Leisure suits originated on the West coast of the United States in the late 1930s as summer casual-wear for the wealthy, possibly derived from the heavy tweed Norfolk jacket or khaki safari jacket worn by English sportsmen. Made from lightweight fabric and originally known as "Hollywood suits" these were worn until the 1950s, especially in the Southwest where, together with suits derived from the Ike jacket, they became popular formal-wear and often featured contrasting yokes, collars and cuffs (see Western fashion). Suits of this pattern, embellished with embroidery and rhinestones, were made by Nudie Cohn for 1950s country and western musicians, including Tex Williams and the young Elvis.

Suits as casual wear became popular among members of Britain's mod subculture in the 1960s, but only achieved widespread popularity in the United States when—with the creation and popularization of synthetic materials—unprecedented inexpensive prices met with a culture that had come to hate formality.
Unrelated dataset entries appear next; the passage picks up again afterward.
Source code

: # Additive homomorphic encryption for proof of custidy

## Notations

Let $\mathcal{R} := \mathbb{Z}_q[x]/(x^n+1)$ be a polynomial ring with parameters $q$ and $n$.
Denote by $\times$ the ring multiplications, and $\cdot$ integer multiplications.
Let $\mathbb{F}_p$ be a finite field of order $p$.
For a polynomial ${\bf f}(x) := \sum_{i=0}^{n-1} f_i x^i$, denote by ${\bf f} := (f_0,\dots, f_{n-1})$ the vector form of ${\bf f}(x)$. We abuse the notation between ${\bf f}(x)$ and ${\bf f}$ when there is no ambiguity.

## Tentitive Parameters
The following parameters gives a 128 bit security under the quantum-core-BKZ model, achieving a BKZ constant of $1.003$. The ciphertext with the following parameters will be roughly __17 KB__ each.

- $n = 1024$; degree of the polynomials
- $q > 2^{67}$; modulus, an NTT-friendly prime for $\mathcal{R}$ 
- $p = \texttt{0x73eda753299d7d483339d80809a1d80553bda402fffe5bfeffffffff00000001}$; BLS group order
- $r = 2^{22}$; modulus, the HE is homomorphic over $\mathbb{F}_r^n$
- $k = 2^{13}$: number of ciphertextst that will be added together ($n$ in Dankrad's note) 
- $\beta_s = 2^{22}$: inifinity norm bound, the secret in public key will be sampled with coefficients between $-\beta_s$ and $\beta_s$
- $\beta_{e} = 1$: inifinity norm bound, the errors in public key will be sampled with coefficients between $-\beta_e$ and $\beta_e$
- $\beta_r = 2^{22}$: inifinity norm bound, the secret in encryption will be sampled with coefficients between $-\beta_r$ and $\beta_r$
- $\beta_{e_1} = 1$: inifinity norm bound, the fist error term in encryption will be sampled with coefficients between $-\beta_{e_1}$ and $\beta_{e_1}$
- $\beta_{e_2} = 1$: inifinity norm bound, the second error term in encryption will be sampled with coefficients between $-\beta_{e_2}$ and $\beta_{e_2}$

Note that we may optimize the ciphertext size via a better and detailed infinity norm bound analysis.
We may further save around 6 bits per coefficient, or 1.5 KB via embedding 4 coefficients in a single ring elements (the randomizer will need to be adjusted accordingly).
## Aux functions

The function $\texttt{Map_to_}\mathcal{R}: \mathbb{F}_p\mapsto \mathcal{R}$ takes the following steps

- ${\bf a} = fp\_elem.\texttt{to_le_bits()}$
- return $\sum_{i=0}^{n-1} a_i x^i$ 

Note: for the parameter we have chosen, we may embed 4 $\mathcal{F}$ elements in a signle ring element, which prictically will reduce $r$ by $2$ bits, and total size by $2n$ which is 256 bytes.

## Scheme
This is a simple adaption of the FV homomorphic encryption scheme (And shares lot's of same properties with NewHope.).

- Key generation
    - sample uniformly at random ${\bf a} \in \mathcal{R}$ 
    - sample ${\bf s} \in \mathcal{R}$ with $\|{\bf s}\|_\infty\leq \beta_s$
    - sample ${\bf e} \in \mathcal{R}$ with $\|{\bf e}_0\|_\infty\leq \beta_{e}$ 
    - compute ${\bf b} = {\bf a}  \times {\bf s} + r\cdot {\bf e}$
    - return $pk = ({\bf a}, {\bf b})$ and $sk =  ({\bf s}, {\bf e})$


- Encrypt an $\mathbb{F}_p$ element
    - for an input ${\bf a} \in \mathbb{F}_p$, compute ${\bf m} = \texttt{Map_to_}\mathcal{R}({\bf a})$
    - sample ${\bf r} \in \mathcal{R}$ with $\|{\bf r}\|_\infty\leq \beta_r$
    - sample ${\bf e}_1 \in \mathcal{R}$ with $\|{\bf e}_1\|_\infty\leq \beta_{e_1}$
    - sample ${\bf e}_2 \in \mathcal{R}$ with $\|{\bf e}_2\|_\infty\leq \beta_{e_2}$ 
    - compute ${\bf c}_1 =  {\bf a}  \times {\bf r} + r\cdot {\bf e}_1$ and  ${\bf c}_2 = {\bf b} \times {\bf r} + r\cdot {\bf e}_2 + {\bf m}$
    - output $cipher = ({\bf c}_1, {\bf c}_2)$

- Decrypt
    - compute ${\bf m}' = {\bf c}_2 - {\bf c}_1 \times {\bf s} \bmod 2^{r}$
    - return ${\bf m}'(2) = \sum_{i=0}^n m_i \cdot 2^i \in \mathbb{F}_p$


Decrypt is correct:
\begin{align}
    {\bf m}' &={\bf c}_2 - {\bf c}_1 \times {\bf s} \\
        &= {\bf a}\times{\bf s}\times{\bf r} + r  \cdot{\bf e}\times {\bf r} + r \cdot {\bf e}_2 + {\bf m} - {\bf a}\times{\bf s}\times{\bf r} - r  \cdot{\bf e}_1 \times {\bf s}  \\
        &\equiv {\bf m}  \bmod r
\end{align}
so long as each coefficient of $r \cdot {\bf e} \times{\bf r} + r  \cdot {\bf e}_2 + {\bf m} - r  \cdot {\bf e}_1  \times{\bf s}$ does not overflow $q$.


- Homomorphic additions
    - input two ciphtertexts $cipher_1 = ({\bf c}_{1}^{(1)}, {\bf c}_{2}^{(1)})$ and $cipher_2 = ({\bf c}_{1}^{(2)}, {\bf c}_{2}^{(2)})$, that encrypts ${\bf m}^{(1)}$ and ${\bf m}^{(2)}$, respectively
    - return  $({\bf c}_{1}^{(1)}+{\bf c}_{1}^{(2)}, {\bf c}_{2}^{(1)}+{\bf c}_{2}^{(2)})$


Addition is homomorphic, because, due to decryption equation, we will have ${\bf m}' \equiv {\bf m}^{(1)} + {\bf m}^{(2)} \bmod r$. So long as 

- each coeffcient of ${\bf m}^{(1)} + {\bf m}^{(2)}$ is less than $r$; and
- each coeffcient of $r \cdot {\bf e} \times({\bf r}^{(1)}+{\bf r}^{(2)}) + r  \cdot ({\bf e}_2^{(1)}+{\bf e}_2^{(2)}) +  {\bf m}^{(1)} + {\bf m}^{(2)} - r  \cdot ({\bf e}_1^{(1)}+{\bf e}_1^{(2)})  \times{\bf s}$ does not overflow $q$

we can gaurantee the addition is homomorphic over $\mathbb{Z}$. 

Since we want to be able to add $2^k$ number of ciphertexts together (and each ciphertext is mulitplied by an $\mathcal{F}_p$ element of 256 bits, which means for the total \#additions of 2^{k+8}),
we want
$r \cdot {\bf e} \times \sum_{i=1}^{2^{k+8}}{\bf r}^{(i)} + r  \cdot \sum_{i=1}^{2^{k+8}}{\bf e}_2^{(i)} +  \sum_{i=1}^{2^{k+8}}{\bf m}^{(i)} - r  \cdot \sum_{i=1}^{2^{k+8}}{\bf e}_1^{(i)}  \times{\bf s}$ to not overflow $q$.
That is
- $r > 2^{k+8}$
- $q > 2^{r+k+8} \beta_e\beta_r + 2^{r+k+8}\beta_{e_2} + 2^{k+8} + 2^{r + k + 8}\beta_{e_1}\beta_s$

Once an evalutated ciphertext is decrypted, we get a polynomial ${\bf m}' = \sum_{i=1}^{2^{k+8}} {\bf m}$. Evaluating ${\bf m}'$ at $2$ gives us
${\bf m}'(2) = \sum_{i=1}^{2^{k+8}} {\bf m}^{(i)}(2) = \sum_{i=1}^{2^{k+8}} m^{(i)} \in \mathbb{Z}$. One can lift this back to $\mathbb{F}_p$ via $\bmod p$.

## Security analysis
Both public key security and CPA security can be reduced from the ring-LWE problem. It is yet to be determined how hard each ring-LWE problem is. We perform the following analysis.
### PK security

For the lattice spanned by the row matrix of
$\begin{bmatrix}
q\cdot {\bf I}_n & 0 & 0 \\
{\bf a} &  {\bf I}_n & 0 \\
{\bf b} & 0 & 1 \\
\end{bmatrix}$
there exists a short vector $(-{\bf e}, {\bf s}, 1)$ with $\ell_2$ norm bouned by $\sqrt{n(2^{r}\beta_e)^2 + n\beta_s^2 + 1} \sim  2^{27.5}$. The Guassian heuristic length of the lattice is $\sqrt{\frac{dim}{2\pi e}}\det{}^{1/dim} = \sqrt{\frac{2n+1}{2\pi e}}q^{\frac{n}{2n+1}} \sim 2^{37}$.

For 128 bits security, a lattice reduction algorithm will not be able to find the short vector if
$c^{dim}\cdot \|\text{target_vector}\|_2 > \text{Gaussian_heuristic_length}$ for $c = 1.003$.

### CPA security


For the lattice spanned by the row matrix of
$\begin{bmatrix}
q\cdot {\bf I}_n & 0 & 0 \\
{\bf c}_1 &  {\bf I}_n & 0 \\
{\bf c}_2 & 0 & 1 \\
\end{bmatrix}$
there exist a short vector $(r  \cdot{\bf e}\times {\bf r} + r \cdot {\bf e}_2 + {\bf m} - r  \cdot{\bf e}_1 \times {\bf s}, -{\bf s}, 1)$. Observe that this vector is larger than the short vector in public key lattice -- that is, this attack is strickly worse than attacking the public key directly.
They are frequently associated with that era's disco culture. Leisure suits gained popularity by offering a fashionable, inexpensive suit which could conceivably be used in formal business, yet was casual enough to be worn out of the workplace setting. The leisure suit's height of popularity was around the mid to late 1970s, but it fell from fashion in the very early 1980s. Today it is commonly considered emblematic of 1970s American kitsch.

The leisure suit became associated in popular culture with bars and gangsterism, and conversely, with clueless dressing—the adventure game series Leisure Suit Larry being an example.

==Today==
Leisure suits are still being offered and worn today, although not in the form of bellbottoms and pastel colors which came to be most associated with the term. Fashion labels such as Dior Homme and Dolce & Gabbana include casual suits among their collections, which are more reminiscent of suits in the style of British mod than American disco. Also, progress since the 1970s with respect to the technology of synthetic fabrics such as polyester has resulted in the creation of new textures.